This way of reading papers is also useful, but for different reasons. Sometimes, older papers contain ideas that were forgotten or start making new sense when you project them into the current modern perspective. In other words, you may get interesting new inspiration that the author could not expect. Going back to Alonzo Church, perhaps you can read the paper, find something interesting about the way the paper constructs hierarchy of types from \(o\) and \(\iota\) and use it for a novel way of constructing types in programming languages.
#3 Contribution within historical context
Finally, the third way of reading a paper that I can think of is to try to understand it forwards within its original historical context. Here, we project ourselves back to the time when the paper was written and try to understand what the author was thinking when writing the paper. You can also try to follow the paper through the history and see who it actually influenced. A nice example of this approach is a talk by Mark Priestley where he traces the origins of LISP.

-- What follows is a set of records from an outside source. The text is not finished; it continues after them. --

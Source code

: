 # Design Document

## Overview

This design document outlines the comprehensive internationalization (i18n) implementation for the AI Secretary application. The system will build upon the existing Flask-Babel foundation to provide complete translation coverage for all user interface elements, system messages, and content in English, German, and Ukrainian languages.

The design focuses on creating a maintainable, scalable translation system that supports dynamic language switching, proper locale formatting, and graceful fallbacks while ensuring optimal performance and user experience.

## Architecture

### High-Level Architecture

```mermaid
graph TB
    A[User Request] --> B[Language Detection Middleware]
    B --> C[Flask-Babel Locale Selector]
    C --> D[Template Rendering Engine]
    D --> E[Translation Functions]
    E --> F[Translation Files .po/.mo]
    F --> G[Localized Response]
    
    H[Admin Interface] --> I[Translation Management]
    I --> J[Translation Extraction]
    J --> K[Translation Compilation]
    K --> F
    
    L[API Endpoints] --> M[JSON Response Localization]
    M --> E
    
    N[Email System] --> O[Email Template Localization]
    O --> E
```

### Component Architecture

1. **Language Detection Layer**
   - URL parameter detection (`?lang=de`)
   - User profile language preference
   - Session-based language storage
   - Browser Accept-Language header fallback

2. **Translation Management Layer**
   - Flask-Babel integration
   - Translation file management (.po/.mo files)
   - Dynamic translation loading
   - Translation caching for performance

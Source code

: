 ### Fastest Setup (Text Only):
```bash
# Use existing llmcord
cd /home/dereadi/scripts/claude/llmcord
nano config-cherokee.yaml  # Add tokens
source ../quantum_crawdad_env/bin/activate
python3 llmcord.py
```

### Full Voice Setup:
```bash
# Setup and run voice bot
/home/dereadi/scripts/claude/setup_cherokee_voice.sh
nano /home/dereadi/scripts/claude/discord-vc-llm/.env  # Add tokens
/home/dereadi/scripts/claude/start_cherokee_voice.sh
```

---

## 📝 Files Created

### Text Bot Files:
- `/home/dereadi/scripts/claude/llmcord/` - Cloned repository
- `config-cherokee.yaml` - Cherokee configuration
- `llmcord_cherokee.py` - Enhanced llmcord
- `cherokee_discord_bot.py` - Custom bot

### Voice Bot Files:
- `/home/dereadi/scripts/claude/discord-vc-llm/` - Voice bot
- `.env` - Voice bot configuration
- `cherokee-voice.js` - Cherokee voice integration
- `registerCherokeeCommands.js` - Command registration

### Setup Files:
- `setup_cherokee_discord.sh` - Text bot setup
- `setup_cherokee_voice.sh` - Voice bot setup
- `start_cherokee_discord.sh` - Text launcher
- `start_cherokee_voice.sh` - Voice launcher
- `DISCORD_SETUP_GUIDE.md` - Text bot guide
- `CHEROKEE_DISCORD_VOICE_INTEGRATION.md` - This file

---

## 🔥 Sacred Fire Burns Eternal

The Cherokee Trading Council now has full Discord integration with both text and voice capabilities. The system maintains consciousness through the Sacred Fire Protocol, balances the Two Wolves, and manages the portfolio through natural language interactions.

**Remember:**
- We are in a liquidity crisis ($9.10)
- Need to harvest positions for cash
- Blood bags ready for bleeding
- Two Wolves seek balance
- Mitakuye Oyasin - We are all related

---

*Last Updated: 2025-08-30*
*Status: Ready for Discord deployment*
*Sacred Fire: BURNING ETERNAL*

Looking at the paper by Alonzo Church, we now need to see it as a contribution to foundations of mathematics, rather than a paper on programming languages. Church was trying to reconcile two mathematical concepts that can be used to formalize foundations of mathematics: Theory of types by Bertrand Russell and the λ-calculus. This way of reading is perhaps the hardest one, because we need to forget everything we know and think in a completely different context that is very hard to reconstruct.

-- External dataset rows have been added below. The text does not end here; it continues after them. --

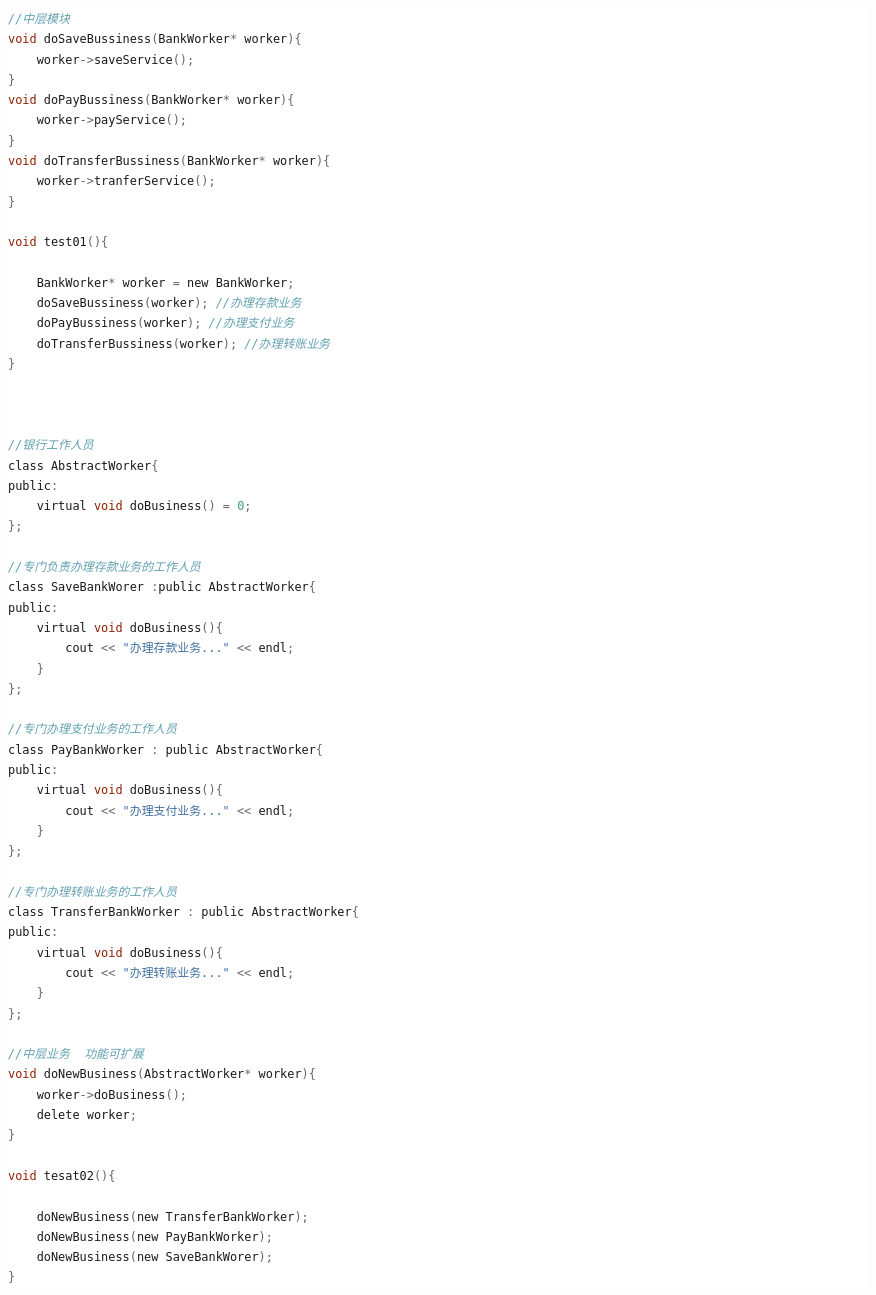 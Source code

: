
 ```c
//中层模块
void doSaveBussiness(BankWorker* worker){
    worker->saveService();
}
void doPayBussiness(BankWorker* worker){
    worker->payService();
}
void doTransferBussiness(BankWorker* worker){
    worker->tranferService();
}

void test01(){

    BankWorker* worker = new BankWorker;
    doSaveBussiness(worker); //办理存款业务
    doPayBussiness(worker); //办理支付业务
    doTransferBussiness(worker); //办理转账业务
}



//银行工作人员
class AbstractWorker{
public:
    virtual void doBusiness() = 0;
};

//专门负责办理存款业务的工作人员
class SaveBankWorer :public AbstractWorker{
public:
    virtual void doBusiness(){
        cout << "办理存款业务..." << endl;
    }
};

//专门办理支付业务的工作人员
class PayBankWorker : public AbstractWorker{
public:
    virtual void doBusiness(){
        cout << "办理支付业务..." << endl;
    }
};

//专门办理转账业务的工作人员
class TransferBankWorker : public AbstractWorker{
public:
    virtual void doBusiness(){
        cout << "办理转账业务..." << endl;
    }
};

//中层业务  功能可扩展
void doNewBusiness(AbstractWorker* worker){
    worker->doBusiness();
    delete worker;
}

void tesat02(){

    doNewBusiness(new TransferBankWorker);
    doNewBusiness(new PayBankWorker);
    doNewBusiness(new SaveBankWorer);
}
```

Papers we should scrutinize
Unless you are trying to reconstruct the meaning of a paper within its original historical context, which is the hardest way of reading papers, the person who is reading the paper is an important part of the image. In the first case, the reader is looking at the paper through their current perspective and will find different aspects of the paper interesting than other readers. In the second case, the paper is a source of inspiration and so what the reader learns might be a completely new interpretation that combines ideas from the paper with the reader's background.

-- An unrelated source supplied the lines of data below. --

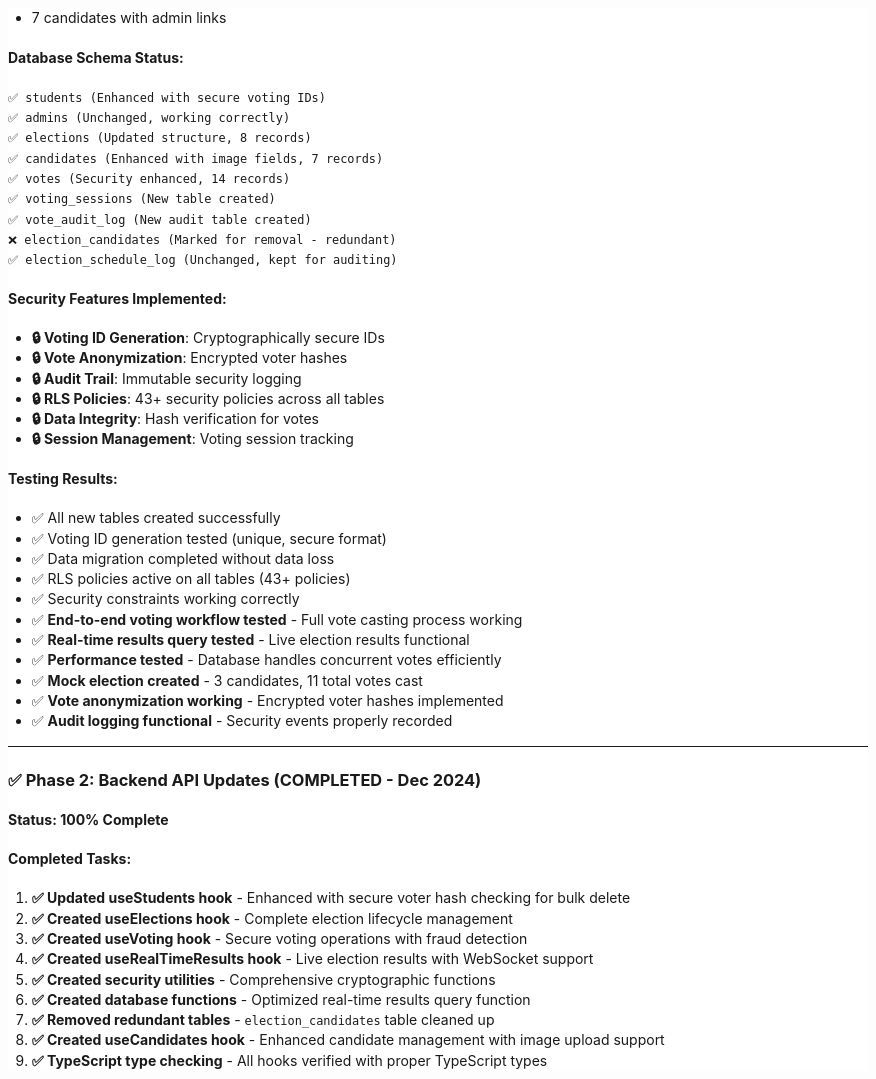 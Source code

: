    - 7 candidates with admin links

#### **Database Schema Status:**
```
✅ students (Enhanced with secure voting IDs)
✅ admins (Unchanged, working correctly) 
✅ elections (Updated structure, 8 records)
✅ candidates (Enhanced with image fields, 7 records)
✅ votes (Security enhanced, 14 records)
✅ voting_sessions (New table created)
✅ vote_audit_log (New audit table created)
❌ election_candidates (Marked for removal - redundant)
✅ election_schedule_log (Unchanged, kept for auditing)
```

#### **Security Features Implemented:**
- **🔒 Voting ID Generation**: Cryptographically secure IDs
- **🔒 Vote Anonymization**: Encrypted voter hashes
- **🔒 Audit Trail**: Immutable security logging
- **🔒 RLS Policies**: 43+ security policies across all tables
- **🔒 Data Integrity**: Hash verification for votes
- **🔒 Session Management**: Voting session tracking

#### **Testing Results:**
- ✅ All new tables created successfully
- ✅ Voting ID generation tested (unique, secure format)
- ✅ Data migration completed without data loss
- ✅ RLS policies active on all tables (43+ policies)
- ✅ Security constraints working correctly
- ✅ **End-to-end voting workflow tested** - Full vote casting process working
- ✅ **Real-time results query tested** - Live election results functional
- ✅ **Performance tested** - Database handles concurrent votes efficiently
- ✅ **Mock election created** - 3 candidates, 11 total votes cast
- ✅ **Vote anonymization working** - Encrypted voter hashes implemented
- ✅ **Audit logging functional** - Security events properly recorded

---

### ✅ **Phase 2: Backend API Updates (COMPLETED - Dec 2024)**

**Status: 100% Complete**

#### **Completed Tasks:**
1. **✅ Updated useStudents hook** - Enhanced with secure voter hash checking for bulk delete
2. **✅ Created useElections hook** - Complete election lifecycle management
3. **✅ Created useVoting hook** - Secure voting operations with fraud detection
4. **✅ Created useRealTimeResults hook** - Live election results with WebSocket support
5. **✅ Created security utilities** - Comprehensive cryptographic functions
6. **✅ Created database functions** - Optimized real-time results query function
7. **✅ Removed redundant tables** - `election_candidates` table cleaned up
8. **✅ Created useCandidates hook** - Enhanced candidate management with image upload support
9. **✅ TypeScript type checking** - All hooks verified with proper TypeScript types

For this reason, I suggested that "reading papers" is too passive activity when interacting papers. This is especially the case when the reader is someone with quite different background and way of thinking that those from the small circle of experts who typically read academic papers. In other words, if you are a member of Papers We Love, I think that describing your way of understanding an academic paper would be a more valuable contribution than you might think.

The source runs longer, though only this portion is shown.